* [Task description] Please transcribe exactly, and only, the lines of the data below between the line holding "<dd>The embedding matrix" and the line holding "<dt>padding_idx (optional) [tensor(int64)]</dt>", inclusive.

[Dataset extract — start]

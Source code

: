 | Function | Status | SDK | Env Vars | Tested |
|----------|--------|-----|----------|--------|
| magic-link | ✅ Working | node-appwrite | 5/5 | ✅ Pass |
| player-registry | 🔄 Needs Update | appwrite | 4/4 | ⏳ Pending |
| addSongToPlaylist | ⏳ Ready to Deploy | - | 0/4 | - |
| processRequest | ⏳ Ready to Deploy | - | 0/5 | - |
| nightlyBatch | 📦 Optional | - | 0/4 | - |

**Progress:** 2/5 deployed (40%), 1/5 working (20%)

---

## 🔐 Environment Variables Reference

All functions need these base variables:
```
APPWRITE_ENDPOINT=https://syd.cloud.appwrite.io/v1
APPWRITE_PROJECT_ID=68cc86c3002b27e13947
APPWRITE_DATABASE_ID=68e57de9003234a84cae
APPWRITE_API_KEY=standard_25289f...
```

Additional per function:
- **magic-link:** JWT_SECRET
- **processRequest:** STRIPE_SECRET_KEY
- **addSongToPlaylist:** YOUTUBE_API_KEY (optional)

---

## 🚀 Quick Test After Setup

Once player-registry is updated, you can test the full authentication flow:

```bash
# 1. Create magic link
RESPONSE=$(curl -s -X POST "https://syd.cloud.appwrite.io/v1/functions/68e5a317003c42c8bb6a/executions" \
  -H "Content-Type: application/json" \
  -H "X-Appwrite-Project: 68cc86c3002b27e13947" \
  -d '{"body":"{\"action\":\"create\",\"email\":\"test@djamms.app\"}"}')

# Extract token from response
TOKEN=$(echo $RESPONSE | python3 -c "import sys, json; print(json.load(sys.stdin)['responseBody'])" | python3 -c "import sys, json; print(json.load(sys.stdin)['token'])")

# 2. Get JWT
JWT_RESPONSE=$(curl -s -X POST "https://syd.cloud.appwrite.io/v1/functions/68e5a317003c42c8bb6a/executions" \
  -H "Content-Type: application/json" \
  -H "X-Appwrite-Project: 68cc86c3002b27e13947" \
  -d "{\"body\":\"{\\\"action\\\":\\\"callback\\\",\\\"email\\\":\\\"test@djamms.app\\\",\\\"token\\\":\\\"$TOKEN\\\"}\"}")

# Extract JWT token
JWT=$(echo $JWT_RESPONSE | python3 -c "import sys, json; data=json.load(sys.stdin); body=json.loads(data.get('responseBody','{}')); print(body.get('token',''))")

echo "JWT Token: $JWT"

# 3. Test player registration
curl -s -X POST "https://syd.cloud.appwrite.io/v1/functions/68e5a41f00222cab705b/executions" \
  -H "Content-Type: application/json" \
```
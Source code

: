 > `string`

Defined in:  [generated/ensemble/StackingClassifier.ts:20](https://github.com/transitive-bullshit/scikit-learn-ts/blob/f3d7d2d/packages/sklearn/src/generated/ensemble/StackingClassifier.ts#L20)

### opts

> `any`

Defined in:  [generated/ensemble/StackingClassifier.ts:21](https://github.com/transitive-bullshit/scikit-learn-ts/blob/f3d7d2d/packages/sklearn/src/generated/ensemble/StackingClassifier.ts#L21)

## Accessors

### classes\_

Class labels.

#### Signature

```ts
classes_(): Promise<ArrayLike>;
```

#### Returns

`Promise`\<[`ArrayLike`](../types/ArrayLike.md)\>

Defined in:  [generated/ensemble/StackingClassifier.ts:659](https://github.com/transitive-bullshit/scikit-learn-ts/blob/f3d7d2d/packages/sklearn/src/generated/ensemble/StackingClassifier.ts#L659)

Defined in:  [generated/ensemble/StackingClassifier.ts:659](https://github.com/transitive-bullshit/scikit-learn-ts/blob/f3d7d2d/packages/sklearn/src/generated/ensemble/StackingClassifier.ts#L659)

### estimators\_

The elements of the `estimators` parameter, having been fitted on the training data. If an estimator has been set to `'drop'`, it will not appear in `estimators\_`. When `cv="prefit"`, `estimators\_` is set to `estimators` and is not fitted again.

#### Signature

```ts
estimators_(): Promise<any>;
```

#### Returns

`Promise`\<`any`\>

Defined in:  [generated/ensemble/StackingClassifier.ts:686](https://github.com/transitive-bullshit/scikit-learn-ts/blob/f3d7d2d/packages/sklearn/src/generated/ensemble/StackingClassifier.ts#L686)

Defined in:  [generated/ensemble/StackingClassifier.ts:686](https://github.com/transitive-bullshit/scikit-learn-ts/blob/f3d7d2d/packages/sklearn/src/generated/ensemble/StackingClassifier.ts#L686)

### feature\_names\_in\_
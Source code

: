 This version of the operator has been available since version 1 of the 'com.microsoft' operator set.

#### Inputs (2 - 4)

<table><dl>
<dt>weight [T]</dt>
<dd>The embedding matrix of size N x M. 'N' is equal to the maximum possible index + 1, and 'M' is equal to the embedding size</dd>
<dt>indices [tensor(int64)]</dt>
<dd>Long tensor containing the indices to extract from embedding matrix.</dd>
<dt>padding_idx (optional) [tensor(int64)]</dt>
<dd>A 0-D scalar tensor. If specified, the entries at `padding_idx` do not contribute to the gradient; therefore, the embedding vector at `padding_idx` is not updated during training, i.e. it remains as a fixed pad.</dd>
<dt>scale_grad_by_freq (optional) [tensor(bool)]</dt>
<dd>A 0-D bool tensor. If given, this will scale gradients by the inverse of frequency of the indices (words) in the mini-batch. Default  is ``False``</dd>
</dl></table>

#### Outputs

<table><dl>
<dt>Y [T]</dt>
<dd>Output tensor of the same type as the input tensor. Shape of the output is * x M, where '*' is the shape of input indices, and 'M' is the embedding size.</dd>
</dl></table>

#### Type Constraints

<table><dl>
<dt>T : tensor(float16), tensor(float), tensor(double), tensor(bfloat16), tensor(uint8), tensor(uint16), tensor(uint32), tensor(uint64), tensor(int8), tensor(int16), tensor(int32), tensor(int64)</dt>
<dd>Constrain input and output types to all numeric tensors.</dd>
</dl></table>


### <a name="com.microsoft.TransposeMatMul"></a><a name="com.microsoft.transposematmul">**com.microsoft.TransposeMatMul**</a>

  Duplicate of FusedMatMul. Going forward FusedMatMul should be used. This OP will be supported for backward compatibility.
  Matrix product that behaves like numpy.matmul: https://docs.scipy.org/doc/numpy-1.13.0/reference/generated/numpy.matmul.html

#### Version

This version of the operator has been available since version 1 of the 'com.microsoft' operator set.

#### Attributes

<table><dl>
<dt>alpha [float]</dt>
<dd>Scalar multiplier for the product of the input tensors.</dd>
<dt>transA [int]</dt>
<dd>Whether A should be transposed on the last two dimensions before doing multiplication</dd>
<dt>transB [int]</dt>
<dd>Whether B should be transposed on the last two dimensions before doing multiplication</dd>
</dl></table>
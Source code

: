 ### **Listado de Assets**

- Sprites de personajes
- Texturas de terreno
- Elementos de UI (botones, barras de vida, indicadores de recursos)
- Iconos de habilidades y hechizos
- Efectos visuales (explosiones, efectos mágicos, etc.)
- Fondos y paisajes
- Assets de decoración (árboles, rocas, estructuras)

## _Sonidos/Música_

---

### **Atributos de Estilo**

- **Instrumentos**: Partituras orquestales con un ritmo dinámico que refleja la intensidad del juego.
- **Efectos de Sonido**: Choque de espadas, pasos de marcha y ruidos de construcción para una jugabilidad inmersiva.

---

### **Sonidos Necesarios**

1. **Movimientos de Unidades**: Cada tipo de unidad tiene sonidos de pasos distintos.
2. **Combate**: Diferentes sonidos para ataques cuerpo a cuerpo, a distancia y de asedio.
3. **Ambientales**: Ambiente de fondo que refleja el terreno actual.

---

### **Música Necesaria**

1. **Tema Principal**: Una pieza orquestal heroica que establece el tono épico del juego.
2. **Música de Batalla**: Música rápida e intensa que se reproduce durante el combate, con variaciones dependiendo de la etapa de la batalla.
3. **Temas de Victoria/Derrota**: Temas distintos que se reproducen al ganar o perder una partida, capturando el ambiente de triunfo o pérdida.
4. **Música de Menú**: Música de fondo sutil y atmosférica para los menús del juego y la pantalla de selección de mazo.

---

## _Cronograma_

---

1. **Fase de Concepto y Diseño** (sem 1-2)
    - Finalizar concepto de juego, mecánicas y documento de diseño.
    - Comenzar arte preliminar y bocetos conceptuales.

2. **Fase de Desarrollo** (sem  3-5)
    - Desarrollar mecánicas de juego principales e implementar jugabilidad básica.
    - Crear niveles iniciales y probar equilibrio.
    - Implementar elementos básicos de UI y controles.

[Dataset extract — finish]

* [Response for this exercise]
<dd>The embedding matrix of size N x M. 'N' is equal to the maximum possible index + 1, and 'M' is equal to the embedding size</dd>
<dt>indices [tensor(int64)]</dt>
<dd>Long tensor containing the indices to extract from embedding matrix.</dd>
<dt>padding_idx (optional) [tensor(int64)]</dt>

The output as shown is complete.